Rahul was an emotional abuser. Hours of mental torture, extreme possessiveness to the point of not letting her talk to other boys, name-calling her parents – Sheetal had seen it all. In fact, Sulagna, when I read your article on emotional abuse, it was pure déjà vu. Manipulation, lies, presenting a charming face to the outside world and to top it all – when push came to shove, blaming it all on the victim. I saw it, you see. I witnessed it, right in front of my eyes. But Rahul was…Rahul. My best buddy. My saviour. The embodiment of virtue. I had tried to look past it every time I found myself face to face with it. Now I felt responsible. I had failed Sheetal.

Love storyPhoto by *Lie … off for a while … !

“Don’t do anything. We’re OK.J J ;) ;) ” That’s the next message I see from Sheetal, as I scroll down my inbox archives today. I know. Women!!

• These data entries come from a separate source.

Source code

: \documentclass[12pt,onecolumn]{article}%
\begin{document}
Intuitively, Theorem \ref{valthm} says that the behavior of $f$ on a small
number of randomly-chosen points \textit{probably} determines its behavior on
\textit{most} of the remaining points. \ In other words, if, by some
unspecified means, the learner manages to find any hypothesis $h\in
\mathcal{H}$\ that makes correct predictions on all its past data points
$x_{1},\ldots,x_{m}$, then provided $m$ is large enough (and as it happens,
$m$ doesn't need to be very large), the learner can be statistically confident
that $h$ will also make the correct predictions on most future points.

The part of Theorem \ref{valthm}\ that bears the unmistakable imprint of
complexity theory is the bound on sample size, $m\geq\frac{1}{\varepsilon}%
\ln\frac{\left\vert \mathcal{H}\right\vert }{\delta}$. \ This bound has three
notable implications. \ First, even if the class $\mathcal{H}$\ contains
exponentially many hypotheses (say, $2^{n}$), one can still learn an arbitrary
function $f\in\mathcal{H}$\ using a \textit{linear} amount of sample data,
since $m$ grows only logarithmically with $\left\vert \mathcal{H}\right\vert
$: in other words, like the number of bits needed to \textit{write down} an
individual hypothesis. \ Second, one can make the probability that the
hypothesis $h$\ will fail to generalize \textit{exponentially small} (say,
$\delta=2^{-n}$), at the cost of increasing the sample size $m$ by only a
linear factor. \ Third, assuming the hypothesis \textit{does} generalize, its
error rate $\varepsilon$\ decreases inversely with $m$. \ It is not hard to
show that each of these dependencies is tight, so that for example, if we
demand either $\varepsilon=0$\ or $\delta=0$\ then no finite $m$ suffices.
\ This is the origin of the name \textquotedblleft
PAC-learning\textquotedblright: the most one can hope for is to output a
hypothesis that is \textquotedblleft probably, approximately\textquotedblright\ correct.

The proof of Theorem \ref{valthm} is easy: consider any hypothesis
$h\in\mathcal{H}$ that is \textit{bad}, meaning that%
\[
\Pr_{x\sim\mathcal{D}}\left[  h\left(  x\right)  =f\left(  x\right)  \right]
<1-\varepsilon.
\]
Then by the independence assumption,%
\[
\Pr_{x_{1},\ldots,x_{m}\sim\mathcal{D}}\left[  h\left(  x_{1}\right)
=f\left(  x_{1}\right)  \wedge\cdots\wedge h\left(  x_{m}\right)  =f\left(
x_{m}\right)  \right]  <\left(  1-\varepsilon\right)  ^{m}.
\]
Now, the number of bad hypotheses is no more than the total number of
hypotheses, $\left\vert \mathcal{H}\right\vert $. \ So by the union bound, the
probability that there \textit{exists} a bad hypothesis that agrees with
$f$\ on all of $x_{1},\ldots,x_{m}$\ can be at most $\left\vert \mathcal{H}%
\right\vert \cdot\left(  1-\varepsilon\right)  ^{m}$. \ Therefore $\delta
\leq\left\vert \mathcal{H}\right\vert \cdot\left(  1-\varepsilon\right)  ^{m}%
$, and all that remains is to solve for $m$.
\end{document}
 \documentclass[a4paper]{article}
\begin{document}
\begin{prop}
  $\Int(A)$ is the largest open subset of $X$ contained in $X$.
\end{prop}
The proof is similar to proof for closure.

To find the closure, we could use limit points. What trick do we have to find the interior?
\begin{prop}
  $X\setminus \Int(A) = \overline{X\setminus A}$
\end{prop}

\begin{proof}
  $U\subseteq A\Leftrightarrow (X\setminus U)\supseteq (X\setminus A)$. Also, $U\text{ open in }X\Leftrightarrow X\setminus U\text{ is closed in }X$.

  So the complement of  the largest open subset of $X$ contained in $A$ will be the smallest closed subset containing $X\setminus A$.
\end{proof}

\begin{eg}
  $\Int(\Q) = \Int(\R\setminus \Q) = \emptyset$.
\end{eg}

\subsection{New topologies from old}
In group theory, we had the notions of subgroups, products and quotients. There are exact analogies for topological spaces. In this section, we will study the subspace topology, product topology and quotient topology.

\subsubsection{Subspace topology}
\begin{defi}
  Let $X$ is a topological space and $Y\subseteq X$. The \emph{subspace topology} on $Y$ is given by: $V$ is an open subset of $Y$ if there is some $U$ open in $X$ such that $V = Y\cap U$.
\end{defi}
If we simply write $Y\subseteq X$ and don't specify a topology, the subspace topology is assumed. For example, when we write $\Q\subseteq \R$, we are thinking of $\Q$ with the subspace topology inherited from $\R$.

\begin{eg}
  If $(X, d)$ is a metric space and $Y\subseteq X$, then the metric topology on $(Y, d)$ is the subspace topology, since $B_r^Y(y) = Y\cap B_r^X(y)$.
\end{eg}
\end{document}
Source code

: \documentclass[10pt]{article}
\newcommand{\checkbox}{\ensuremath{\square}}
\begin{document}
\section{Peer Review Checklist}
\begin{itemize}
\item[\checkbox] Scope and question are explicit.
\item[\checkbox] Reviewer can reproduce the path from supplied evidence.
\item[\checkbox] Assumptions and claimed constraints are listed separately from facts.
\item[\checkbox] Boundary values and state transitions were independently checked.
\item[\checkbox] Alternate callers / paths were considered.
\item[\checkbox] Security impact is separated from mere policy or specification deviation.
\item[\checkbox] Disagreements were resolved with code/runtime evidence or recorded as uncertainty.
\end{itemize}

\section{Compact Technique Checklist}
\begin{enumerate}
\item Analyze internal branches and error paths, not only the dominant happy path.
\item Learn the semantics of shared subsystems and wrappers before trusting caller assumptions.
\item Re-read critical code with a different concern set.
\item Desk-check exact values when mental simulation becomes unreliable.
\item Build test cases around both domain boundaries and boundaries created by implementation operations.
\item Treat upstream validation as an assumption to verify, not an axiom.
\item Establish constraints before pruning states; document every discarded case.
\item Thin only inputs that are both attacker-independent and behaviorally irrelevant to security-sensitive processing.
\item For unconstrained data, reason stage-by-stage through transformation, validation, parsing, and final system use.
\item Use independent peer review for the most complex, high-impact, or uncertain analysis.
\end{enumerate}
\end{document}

In spite of being ineffective in splitting up the couple, which I knew – and still know – is what Sheetal needed, this hiccup in their relationship holds a huge significance to me. This was the genesis of a deep friendship between me and Sheetal. My depression wasn’t getting any better. I was desperate to trust someone, to open up to someone, to have someone croon me a few words of sympathy. I held on to Sheetal like a drowning man to a straw. She didn’t hold back. We became the best of friends, sharing everything about Ranja and a tiny little bit about Rahul. (Sheetal is a Bharatiya Nari, remember? ;))

Months passed by. Our exams ended. Rahul travelled to another university in a different city for his internship. And then one day I received a call from him.

It fills me with anger, pain and shock as I relive that call even today.

“You think I’m a fool, don’t you? You think I don’t know anything about what’s going on? I’ve checked out all of the messages that were exchanged between you and my girlfriend you son of a b***h! You see, I had plenty of time when you were deep in sleep, probably dreaming of her naked body. I can’t stoop to the level of “battling this out with you,” so to speak. So let me tell you this once and for all – you’re free to get as close to my soon-to-be-ex girlfriend as you want, but do not contact me ever in this life again. For you, I never existed.”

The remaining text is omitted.